== Extracted data ==
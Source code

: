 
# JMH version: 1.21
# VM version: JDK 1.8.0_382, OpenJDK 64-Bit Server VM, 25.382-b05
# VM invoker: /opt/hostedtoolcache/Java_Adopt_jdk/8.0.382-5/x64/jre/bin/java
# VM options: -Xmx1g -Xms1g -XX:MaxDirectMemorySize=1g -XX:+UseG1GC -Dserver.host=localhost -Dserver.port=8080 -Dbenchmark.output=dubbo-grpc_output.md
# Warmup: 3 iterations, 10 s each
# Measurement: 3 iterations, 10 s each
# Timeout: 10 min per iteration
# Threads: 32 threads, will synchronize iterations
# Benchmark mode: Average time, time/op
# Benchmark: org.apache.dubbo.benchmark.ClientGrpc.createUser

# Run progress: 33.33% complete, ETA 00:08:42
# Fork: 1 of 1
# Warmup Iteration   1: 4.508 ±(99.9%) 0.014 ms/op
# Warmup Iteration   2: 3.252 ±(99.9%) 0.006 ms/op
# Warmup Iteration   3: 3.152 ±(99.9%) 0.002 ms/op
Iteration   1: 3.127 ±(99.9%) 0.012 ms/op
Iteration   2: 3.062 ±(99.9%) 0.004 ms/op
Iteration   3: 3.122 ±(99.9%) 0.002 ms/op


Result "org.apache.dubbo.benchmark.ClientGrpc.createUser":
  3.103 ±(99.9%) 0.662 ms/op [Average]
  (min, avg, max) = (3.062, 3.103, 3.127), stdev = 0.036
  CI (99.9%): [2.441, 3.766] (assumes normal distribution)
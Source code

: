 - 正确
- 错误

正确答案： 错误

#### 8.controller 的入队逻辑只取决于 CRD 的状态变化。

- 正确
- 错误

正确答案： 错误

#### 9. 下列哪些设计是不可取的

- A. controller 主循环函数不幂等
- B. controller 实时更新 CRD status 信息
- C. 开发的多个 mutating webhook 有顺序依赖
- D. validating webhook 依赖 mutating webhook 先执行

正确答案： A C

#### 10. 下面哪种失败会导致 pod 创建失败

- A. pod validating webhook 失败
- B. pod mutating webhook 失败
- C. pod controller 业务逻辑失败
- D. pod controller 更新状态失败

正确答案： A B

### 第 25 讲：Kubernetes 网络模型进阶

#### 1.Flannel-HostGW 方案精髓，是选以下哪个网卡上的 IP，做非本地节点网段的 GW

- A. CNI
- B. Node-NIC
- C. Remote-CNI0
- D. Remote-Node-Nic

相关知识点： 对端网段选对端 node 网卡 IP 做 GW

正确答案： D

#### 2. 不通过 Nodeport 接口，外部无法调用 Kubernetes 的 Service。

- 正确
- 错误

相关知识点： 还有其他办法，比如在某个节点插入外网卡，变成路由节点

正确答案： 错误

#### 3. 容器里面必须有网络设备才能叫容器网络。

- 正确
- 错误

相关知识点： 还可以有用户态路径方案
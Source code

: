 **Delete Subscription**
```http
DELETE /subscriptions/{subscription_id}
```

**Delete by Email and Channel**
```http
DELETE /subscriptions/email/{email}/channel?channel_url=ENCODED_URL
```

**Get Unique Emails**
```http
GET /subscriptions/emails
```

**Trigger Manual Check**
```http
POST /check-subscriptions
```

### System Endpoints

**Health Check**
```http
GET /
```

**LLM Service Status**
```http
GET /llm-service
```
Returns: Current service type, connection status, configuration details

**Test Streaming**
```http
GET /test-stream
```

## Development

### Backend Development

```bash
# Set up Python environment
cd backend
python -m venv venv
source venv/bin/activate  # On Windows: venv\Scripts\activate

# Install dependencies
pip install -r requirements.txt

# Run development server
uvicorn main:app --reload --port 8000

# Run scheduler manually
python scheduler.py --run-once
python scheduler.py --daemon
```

== Work task ==
The data is to be reproduced in full, every line intact.

== Solution below ==
Source code

: 
# JMH version: 1.21
# VM version: JDK 1.8.0_382, OpenJDK 64-Bit Server VM, 25.382-b05
# VM invoker: /opt/hostedtoolcache/Java_Adopt_jdk/8.0.382-5/x64/jre/bin/java
# VM options: -Xmx1g -Xms1g -XX:MaxDirectMemorySize=1g -XX:+UseG1GC -Dserver.host=localhost -Dserver.port=8080 -Dbenchmark.output=dubbo-grpc_output.md
# Warmup: 3 iterations, 10 s each
# Measurement: 3 iterations, 10 s each
# Timeout: 10 min per iteration
# Threads: 32 threads, will synchronize iterations
# Benchmark mode: Average time, time/op
# Benchmark: org.apache.dubbo.benchmark.ClientGrpc.createUser

# Run progress: 33.33% complete, ETA 00:08:42
# Fork: 1 of 1
# Warmup Iteration   1: 4.508 ±(99.9%) 0.014 ms/op
# Warmup Iteration   2: 3.252 ±(99.9%) 0.006 ms/op
# Warmup Iteration   3: 3.152 ±(99.9%) 0.002 ms/op
Iteration   1: 3.127 ±(99.9%) 0.012 ms/op
Iteration   2: 3.062 ±(99.9%) 0.004 ms/op
Iteration   3: 3.122 ±(99.9%) 0.002 ms/op


Result "org.apache.dubbo.benchmark.ClientGrpc.createUser":
  3.103 ±(99.9%) 0.662 ms/op [Average]
  (min, avg, max) = (3.062, 3.103, 3.127), stdev = 0.036
  CI (99.9%): [2.441, 3.766] (assumes normal distribution)
Source code

: - 正确
- 错误

正确答案： 错误

#### 8.controller 的入队逻辑只取决于 CRD 的状态变化。

- 正确
- 错误

正确答案： 错误

#### 9. 下列哪些设计是不可取的

- A. controller 主循环函数不幂等
- B. controller 实时更新 CRD status 信息
- C. 开发的多个 mutating webhook 有顺序依赖
- D. validating webhook 依赖 mutating webhook 先执行

正确答案： A C

#### 10. 下面哪种失败会导致 pod 创建失败

- A. pod validating webhook 失败
- B. pod mutating webhook 失败
- C. pod controller 业务逻辑失败
- D. pod controller 更新状态失败

正确答案： A B

### 第 25 讲：Kubernetes 网络模型进阶

#### 1.Flannel-HostGW 方案精髓，是选以下哪个网卡上的 IP，做非本地节点网段的 GW

- A. CNI
- B. Node-NIC
- C. Remote-CNI0
- D. Remote-Node-Nic

相关知识点： 对端网段选对端 node 网卡 IP 做 GW

正确答案： D

#### 2. 不通过 Nodeport 接口，外部无法调用 Kubernetes 的 Service。

- 正确
- 错误

相关知识点： 还有其他办法，比如在某个节点插入外网卡，变成路由节点

正确答案： 错误

#### 3. 容器里面必须有网络设备才能叫容器网络。

- 正确
- 错误

相关知识点： 还可以有用户态路径方案
Source code

: **Delete Subscription**
```http
DELETE /subscriptions/{subscription_id}
```

**Delete by Email and Channel**
```http
DELETE /subscriptions/email/{email}/channel?channel_url=ENCODED_URL
```

**Get Unique Emails**
```http
GET /subscriptions/emails
```

**Trigger Manual Check**
```http
POST /check-subscriptions
```

### System Endpoints

**Health Check**
```http
GET /
```

**LLM Service Status**
```http
GET /llm-service
```
Returns: Current service type, connection status, configuration details

**Test Streaming**
```http
GET /test-stream
```

## Development

### Backend Development

```bash
# Set up Python environment
cd backend
python -m venv venv
source venv/bin/activate  # On Windows: venv\Scripts\activate

# Install dependencies
pip install -r requirements.txt

# Run development server
uvicorn main:app --reload --port 8000

# Run scheduler manually
python scheduler.py --run-once
python scheduler.py --daemon
```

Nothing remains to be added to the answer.